AC: I’m not sure that there was a full “exchange of what we know for what we don’t know.” Certainly most of the visiting contributors maintained a level of expertise and competence in their knowledge when they were presenting. And although myself and all other participants in the events may have been both experts and fools in a.) our familiarity with the space and b.) our ignorance of the material presented, each event was, for the most part, a fairly standard classroom set up of a leader who holds the knowl¬edge and an audience who may (or may not) absorb it.
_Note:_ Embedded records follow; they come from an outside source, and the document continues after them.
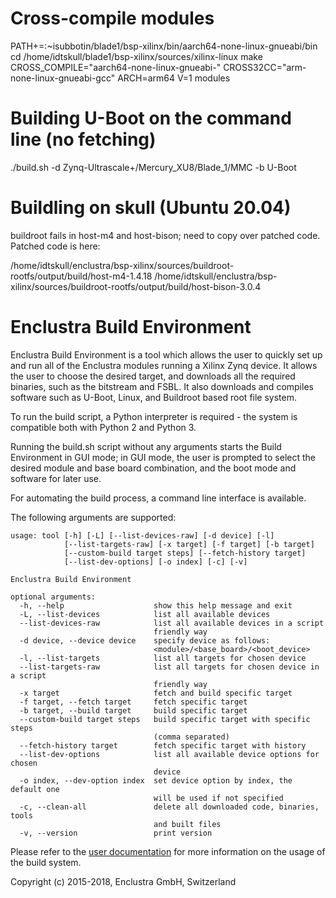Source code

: # Cross-compile modules
PATH+=:~isubbotin/blade1/bsp-xilinx/bin/aarch64-none-linux-gnueabi/bin
cd /home/idtskull/blade1/bsp-xilinx/sources/xilinx-linux
make CROSS_COMPILE="aarch64-none-linux-gnueabi-" CROSS32CC="arm-none-linux-gnueabi-gcc" ARCH=arm64 V=1 modules

# Building U-Boot on the command line (no fetching)

./build.sh -d Zynq-Ultrascale+/Mercury_XU8/Blade_1/MMC -b U-Boot

# Buildling on skull (Ubuntu 20.04)

buildroot fails in host-m4 and host-bison; need to copy over patched code.
Patched code is here:

/home/idtskull/enclustra/bsp-xilinx/sources/buildroot-rootfs/output/build/host-m4-1.4.18
/home/idtskull/enclustra/bsp-xilinx/sources/buildroot-rootfs/output/build/host-bison-3.0.4

# Enclustra Build Environment

Enclustra Build Environment is a tool which allows the user to quickly set up and run all of the Enclustra modules running a Xilinx Zynq device.
It allows the user to choose the desired target, and downloads all the required binaries, such as the bitstream and FSBL. It also downloads and compiles software such as U-Boot, Linux, and Buildroot based root file system.

To run the build script, a Python interpreter is required - the system is compatible both with Python 2 and Python 3.

Running the build.sh script without any arguments starts the Build Environment in GUI mode; in GUI mode, the user is prompted to select the desired module and base board combination, and the boot mode and software for later use.

For automating the build process, a command line interface is available.

The following arguments are supported:

    usage: tool [-h] [-L] [--list-devices-raw] [-d device] [-l]
                [--list-targets-raw] [-x target] [-f target] [-b target]
                [--custom-build target steps] [--fetch-history target]
                [--list-dev-options] [-o index] [-c] [-v]

    Enclustra Build Environment

    optional arguments:
      -h, --help                    show this help message and exit
      -L, --list-devices            list all available devices
      --list-devices-raw            list all available devices in a script
                                    friendly way
      -d device, --device device    specify device as follows:
                                    <module>/<base_board>/<boot_device>
      -l, --list-targets            list all targets for chosen device
      --list-targets-raw            list all targets for chosen device in a script
                                    friendly way
      -x target                     fetch and build specific target
      -f target, --fetch target     fetch specific target
      -b target, --build target     build specific target
      --custom-build target steps   build specific target with specific steps
                                    (comma separated)
      --fetch-history target        fetch specific target with history
      --list-dev-options            list all available device options for chosen
                                    device
      -o index, --dev-option index  set device option by index, the default one
                                    will be used if not specified
      -c, --clean-all               delete all downloaded code, binaries, tools
                                    and built files
      -v, --version                 print version


Please refer to the [user documentation](http://enclustra.github.io/ebe-docs/user-doc-xilinx/index_xilinx.html) for more information on the usage of the build system.

Copyright (c) 2015-2018, Enclustra GmbH, Switzerland
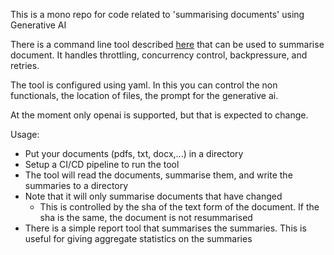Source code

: This is a mono repo for code related to 'summarising documents' using Generative AI

There is a command line tool described [here](modules/summarise/README.md) that can be used to summarise document.
It handles throttling, concurrency control, backpressure, and retries.

The tool is configured using yaml. In this you can control the non functionals, the location of files, the prompt for
the generative ai.

At the moment only openai is supported, but that is expected to change.

Usage:
* Put your documents (pdfs, txt, docx,...) in a directory
* Setup a CI/CD pipeline to run the tool
* The tool will read the documents, summarise them, and write the summaries to a directory
* Note that it will only summarise documents that have changed
  * This is controlled by the sha of the text form of the document. If the sha is the same, the document is not resummarised
* There is a simple report tool that summarises the summaries. This is useful for giving aggregate statistics on the summaries 
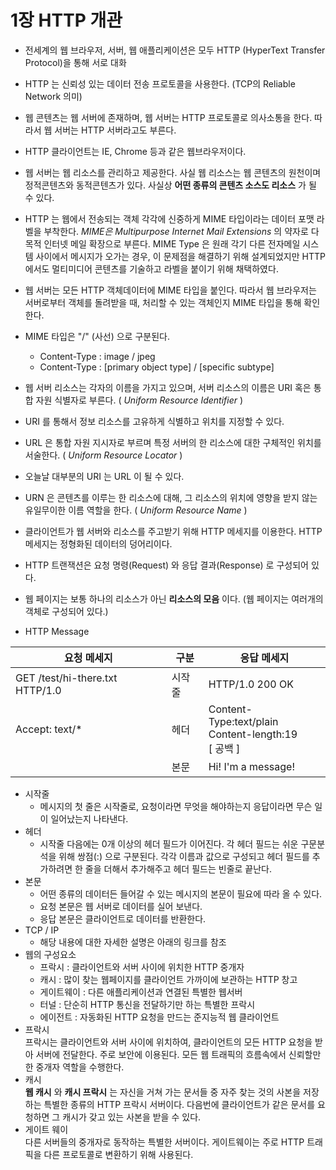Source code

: # 1장 HTTP 개관

* 전세계의 웹 브라우저, 서버, 웹 애플리케이션은 모두 HTTP (HyperText Transfer Protocol)을 통해 서로 대화

* HTTP 는 신뢰성 있는 데이터 전송 프로토콜을 사용한다. (TCP의 Reliable Network 의미)
* 웹 콘텐츠는 웹 서버에 존재하며, 웹 서버는 HTTP 프로토콜로 의사소통을 한다. 따라서 웹 서버는 HTTP 서버라고도 부른다.
* HTTP 클라이언트는 IE, Chrome 등과 같은 웹브라우저이다.
* 웹 서버는 웹 리소스를 관리하고 제공한다. 사실 웹 리소스는 웹 콘텐츠의 원천이며 정적콘텐츠와 동적콘텐츠가 있다. 사실상 __어떤 종류의 콘텐츠 소스도 리소스__ 가 될 수 있다.
* HTTP 는 웹에서 전송되는 객체 각각에 신중하게 MIME 타입이라는 데이터 포맷 라벨을 부착한다. _MIME은 Multipurpose Internet Mail Extensions_ 의 약자로 다목적 인터넷 메일 확장으로 부른다. MIME Type 은 원래 각기 다른 전자메일 시스템 사이에서 메시지가 오가는 경우, 이 문제점을 해결하기 위해 설계되었지만 HTTP 에서도 멀티미디어 콘텐츠를 기술하고 라벨을 붙이기 위해 채택하였다.
* 웹 서버는 모든 HTTP 객체데이터에 MIME 타입을 붙인다. 따라서 웹 브라우저는 서버로부터 객체를 돌려받을 때, 처리할 수 있는 객체인지 MIME 타입을 통해 확인한다.
* MIME 타입은 "/" (사선) 으로 구분된다.
    * Content-Type : image / jpeg
    * Content-Type : [primary object type] / [specific subtype]
* 웹 서버 리소스는 각자의 이름을 가지고 있으며, 서버 리소스의 이름은 URI 혹은 통합 자원 식별자로 부른다. ( _Uniform Resource Identifier_ )
* URI 를 통해서 정보 리소스를 고유하게 식별하고 위치를 지정할 수 있다.
* URL 은 통합 자원 지시자로 부르며 특정 서버의 한 리소스에 대한 구체적인 위치를 서술한다. ( _Uniform Resource Locator_ )
* 오늘날 대부분의 URI 는 URL 이 될 수 있다.
* URN 은 콘텐츠를 이루는 한 리소스에 대해, 그 리소스의 위치에 영향을 받지 않는 유일무이한 이름 역할을 한다. ( _Uniform Resource Name_ )
* 클라이언트가 웹 서버와 리소스를 주고받기 위해 HTTP 메세지를 이용한다. HTTP 메세지는 정형화된 데이터의 덩어리이다. 
* HTTP 트랜잭션은 요청 명령(Request) 와 응답 결과(Response) 로 구성되어 있다.
* 웹 페이지는 보통 하나의 리소스가 아닌 __리소스의 모음__ 이다. (웹 페이지는 여러개의 객체로 구성되어 있다.)
* HTTP Message  

| 요청 메세지 | 구분 | 응답 메세지 |  
|------------|------|------------|
|GET /test/hi-there.txt HTTP/1.0|시작줄|HTTP/1.0 200 OK|
|Accept: text/*|헤더|Content-Type:text/plain<br>Content-length:19<br>[ 공백 ]|
||본문|Hi! I'm a message!|0
* 시작줄
    * 메시지의 첫 줄은 시작줄로, 요청이라면 무엇을 해야하는지 응답이라면 무슨 일이 일어났는지 나타낸다.
* 헤더
    * 시작줄 다음에는 0개 이상의 헤더 필드가 이어진다. 각 헤더 필드는 쉬운 구문분석을 위해 쌍점(:) 으로 구분된다. 각각 이름과 값으로 구성되고 헤더 필드를 추가하려면 한 줄을 더해서 추가해주고 헤더 필드는 빈줄로 끝난다.
* 본문
    * 어떤 종류의 데이터든 들어갈 수 있는 메시지의 본문이 필요에 따라 올 수 있다.
    * 요청 본문은 웹 서버로 데이터를 실어 보낸다.
    * 응답 본문은 클라이언트로 데이터를 반환한다.
* TCP / IP
    * 해당 내용에 대한 자세한 설명은 아래의 링크를 참조
* 웹의 구성요소 
    * 프락시 : 클라이언트와 서버 사이에 위치한 HTTP 중개자 
    * 캐시 : 많이 찾는 웹페이지를 클라이언트 가까이에 보관하는 HTTP 창고
    * 게이트웨이 : 다른 애플리케이션과 연결된 특별한 웹서버
    * 터널 : 단순히 HTTP 통신을 전달하기만 하는 특별한 프락시
    * 에이전트 : 자동화된 HTTP 요청을 만드는 준지능적 웹 클라이언트
* 프락시  
프락시는 클라이언트와 서버 사이에 위치하여, 클라이언트의 모든 HTTP 요청을 받아 서버에 전달한다. 주로 보안에 이용된다. 모든 웹 트래픽의 흐름속에서 신뢰할만한 중개자 역할을 수행한다.
* 캐시  
__웹 캐시__ 와 __캐시 프락시__ 는 자신을 거쳐 가는 문서들 중 자주 찾는 것의 사본을 저장하는 특별한 종류의 HTTP 프락시 서버이다. 다음번에 클라이언트가 같은 문서를 요청하면 그 캐시가 갖고 있는 사본을 받을 수 있다.
* 게이트 웨이   
다른 서버들의 중개자로 동작하는 특별한 서버이다. 게이트웨이는 주로 HTTP 트래픽을 다른 프로토콜로 변환하기 위해 사용된다.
Originally I had wanted to break this mold by creating a space that was active and forced a physicality through hands-on activity and the self awareness of documentation. By supplying art horse drawing benches in lieu of chairs, by hanging notes taken during events on the walls and by using Jon Kessler’s The Web app to immediately display documentation on a running slide loop, I wanted participants to witness our actions as we made them. But the privacy and familiarity of passive learning, and of lecturing is also important and many people advocated for or defaulted to that. I was still open to this though, as it was interesting to see how it worked or failed within the installation.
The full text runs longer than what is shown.